Truth as a concept is absolute by definition. The notion of 'personal truths' is an oxymoron. One can only have a relativistic perspective on the truth, a subjective interpretation of what really is. Yet, through consensus, enough relative interpretations combine to operate in effect as truth itself, and are often mistakenly assumed to be irrefutable. (Commonly, philosophers view truth as the correspondence of language or thought to an independent reality.)

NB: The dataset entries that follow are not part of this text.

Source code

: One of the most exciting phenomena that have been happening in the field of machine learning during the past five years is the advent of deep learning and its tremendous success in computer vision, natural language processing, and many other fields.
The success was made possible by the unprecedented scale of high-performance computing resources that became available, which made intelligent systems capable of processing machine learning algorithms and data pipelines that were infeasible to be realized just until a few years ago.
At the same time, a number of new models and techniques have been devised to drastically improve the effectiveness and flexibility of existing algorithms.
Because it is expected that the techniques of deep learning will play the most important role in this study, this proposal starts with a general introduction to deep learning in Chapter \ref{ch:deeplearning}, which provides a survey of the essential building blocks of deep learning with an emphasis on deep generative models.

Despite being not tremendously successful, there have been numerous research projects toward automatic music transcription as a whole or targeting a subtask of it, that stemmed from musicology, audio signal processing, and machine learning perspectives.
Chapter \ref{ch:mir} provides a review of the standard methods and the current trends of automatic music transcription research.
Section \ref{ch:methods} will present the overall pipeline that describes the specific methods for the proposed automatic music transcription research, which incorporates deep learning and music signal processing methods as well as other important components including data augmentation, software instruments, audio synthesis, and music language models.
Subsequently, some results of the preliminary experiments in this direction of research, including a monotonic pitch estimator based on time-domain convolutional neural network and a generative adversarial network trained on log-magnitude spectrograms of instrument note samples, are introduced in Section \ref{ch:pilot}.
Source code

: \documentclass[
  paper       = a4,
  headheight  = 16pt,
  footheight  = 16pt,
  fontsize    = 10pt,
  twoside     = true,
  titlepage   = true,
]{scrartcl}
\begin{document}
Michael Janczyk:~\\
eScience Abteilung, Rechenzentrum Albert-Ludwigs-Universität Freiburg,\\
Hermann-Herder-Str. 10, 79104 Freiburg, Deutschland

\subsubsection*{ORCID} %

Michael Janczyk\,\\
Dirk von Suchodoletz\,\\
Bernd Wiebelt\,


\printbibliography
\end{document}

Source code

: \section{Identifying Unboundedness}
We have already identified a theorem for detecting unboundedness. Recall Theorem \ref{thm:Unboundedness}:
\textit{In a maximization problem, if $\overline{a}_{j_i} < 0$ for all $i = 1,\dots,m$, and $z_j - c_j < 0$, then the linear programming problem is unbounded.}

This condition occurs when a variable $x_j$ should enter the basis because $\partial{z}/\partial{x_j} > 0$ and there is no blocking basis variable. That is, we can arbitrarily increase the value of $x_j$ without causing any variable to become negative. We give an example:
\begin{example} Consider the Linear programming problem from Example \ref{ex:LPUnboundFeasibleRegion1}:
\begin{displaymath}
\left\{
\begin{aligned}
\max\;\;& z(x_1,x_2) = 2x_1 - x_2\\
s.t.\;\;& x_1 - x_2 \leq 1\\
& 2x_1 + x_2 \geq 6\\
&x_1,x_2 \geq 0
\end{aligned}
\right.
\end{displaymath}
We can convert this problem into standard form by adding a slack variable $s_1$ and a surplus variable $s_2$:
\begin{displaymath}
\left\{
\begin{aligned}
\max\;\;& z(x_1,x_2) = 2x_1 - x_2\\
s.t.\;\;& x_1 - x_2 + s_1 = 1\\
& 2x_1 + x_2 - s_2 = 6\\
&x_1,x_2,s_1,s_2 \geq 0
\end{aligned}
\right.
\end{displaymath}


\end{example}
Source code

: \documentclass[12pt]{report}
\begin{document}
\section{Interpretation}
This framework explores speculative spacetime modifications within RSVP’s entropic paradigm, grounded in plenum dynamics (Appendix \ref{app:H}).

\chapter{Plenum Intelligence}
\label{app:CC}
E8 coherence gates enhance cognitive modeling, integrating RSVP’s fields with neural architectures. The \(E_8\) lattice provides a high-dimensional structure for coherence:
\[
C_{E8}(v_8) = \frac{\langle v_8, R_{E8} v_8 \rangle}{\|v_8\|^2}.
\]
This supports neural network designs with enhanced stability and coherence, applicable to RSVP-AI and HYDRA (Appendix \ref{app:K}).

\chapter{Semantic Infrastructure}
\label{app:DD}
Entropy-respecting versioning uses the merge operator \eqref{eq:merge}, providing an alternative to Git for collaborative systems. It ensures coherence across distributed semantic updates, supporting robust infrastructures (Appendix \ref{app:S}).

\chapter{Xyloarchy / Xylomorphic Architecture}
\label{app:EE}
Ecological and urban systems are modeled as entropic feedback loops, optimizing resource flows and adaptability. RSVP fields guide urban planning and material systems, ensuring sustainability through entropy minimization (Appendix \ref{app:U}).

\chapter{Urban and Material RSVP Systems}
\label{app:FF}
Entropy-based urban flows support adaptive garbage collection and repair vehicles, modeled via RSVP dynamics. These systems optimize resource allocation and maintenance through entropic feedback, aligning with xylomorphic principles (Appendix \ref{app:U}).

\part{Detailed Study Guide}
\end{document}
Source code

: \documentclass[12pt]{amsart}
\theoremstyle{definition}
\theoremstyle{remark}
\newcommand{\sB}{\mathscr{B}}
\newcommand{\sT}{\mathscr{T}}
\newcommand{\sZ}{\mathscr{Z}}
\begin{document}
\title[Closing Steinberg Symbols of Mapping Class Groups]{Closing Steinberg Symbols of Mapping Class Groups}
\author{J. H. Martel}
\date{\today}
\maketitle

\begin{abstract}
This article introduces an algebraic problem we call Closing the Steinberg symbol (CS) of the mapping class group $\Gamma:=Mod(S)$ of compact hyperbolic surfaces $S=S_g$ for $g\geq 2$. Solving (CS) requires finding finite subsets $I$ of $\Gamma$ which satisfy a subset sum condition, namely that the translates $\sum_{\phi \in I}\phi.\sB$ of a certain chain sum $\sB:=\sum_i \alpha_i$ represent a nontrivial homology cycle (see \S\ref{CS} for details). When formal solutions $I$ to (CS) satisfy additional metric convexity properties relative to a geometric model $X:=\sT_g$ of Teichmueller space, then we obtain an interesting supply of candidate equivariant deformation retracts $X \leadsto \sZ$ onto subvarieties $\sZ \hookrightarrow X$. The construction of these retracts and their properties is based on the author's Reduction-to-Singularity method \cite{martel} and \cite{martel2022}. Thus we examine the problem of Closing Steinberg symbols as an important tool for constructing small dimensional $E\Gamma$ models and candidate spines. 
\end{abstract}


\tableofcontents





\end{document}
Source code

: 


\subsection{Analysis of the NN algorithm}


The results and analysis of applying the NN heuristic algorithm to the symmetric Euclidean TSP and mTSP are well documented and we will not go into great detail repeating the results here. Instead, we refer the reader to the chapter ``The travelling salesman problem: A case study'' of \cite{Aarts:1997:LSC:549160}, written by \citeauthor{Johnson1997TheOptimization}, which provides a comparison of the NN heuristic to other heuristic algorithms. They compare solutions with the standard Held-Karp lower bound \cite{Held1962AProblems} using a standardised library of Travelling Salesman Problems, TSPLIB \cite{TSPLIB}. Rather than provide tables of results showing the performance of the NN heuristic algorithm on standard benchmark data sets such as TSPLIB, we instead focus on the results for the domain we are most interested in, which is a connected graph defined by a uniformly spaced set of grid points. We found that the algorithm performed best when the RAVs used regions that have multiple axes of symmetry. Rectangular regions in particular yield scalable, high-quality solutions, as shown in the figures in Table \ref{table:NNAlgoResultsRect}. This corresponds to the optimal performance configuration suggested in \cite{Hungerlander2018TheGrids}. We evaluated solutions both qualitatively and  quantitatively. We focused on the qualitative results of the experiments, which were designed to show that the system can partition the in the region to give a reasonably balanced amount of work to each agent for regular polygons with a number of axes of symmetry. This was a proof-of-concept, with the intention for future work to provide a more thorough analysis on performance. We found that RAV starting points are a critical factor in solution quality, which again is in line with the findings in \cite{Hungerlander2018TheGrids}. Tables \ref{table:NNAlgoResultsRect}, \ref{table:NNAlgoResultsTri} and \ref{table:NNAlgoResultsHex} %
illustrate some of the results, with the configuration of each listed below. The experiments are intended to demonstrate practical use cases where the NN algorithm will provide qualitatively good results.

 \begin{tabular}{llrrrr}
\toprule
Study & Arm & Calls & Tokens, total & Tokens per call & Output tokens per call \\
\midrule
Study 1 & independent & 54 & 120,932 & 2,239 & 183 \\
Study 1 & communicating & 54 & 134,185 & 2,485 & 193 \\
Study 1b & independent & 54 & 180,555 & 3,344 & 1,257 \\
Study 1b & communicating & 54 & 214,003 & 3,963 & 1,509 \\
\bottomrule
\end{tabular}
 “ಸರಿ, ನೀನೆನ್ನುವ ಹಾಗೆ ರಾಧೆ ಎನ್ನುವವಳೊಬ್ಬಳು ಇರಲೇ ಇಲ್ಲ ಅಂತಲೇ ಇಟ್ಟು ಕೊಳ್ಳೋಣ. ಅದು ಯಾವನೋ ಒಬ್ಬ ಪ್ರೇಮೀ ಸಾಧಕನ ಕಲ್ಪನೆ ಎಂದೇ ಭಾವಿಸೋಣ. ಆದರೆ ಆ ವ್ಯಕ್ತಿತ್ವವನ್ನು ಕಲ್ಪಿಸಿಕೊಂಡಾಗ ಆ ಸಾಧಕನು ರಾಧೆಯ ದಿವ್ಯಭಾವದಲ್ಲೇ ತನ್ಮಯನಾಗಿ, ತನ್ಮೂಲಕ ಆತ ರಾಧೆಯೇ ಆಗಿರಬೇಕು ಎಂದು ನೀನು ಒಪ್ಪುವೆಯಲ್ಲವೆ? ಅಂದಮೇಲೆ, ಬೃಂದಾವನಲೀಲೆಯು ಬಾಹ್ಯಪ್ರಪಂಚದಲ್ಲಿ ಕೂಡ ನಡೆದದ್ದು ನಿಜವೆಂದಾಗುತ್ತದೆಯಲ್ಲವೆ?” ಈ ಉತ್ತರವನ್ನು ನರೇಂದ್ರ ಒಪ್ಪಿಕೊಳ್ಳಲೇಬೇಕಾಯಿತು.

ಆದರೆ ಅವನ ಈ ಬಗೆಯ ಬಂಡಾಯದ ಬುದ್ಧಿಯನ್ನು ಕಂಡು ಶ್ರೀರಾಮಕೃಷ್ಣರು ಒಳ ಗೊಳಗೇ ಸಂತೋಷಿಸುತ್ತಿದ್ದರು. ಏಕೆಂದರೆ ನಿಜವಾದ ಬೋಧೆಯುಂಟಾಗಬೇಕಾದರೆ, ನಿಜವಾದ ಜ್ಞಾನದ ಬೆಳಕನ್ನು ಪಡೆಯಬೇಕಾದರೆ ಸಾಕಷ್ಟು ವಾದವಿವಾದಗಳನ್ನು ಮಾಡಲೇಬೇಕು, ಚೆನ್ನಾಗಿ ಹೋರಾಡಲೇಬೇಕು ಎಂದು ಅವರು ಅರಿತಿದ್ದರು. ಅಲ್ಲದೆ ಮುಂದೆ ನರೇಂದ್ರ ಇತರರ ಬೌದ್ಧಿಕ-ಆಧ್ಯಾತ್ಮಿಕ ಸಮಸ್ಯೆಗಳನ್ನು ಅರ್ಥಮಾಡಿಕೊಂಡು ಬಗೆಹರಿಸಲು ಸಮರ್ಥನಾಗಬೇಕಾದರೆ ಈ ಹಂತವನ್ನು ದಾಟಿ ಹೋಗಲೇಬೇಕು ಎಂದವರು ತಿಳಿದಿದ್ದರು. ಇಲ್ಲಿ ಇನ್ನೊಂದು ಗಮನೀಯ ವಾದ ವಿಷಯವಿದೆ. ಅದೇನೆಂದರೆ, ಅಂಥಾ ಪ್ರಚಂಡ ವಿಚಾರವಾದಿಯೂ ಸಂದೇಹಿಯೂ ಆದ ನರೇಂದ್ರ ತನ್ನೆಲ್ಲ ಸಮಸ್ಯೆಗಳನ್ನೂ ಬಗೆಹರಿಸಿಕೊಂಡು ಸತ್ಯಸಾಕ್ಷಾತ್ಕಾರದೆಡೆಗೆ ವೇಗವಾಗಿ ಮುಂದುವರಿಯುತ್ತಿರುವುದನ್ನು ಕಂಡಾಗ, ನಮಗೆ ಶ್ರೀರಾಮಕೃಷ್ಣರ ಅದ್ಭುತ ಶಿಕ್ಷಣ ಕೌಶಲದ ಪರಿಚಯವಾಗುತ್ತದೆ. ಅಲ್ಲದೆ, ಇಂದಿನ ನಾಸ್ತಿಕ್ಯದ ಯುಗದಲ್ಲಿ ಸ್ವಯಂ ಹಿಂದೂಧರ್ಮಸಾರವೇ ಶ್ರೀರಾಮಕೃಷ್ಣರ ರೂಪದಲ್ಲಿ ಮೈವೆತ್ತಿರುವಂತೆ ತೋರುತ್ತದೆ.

What happens when truthful information is altered by the omission of part of the message? What happens for example when a comma is removed from a sentence, or an implication is inserted, and therefore the interpretation of an entire otherwise truthful statement is changed? A half-truth is the result, often intended to make what is only a belief appear to be knowledge. Half-truths mislead through the use of truth as a decoy within which rides an intended deception.

 

According to Wikipedia "A person deceived by a half-truth considers the proposition to be knowledge and acts accordingly."

 

For this exhibit Manifest was very interested in how artists may respond to the concept of half-truth. The common threads shared between the selected works provide intriguing insight into the theme. With this the exhibit offers a story of the true and the believed.

Manifest's blind jury process reviewed 342 works by 119 artists from 29 states and 14 countries for this exhibit. Twenty-two works by 18 artists from 14 states and the countries of Spain and Switzerland were selected for exhibition and will also be featured in the Manifest Exhibition Annual publication (MEA) at the close of the season.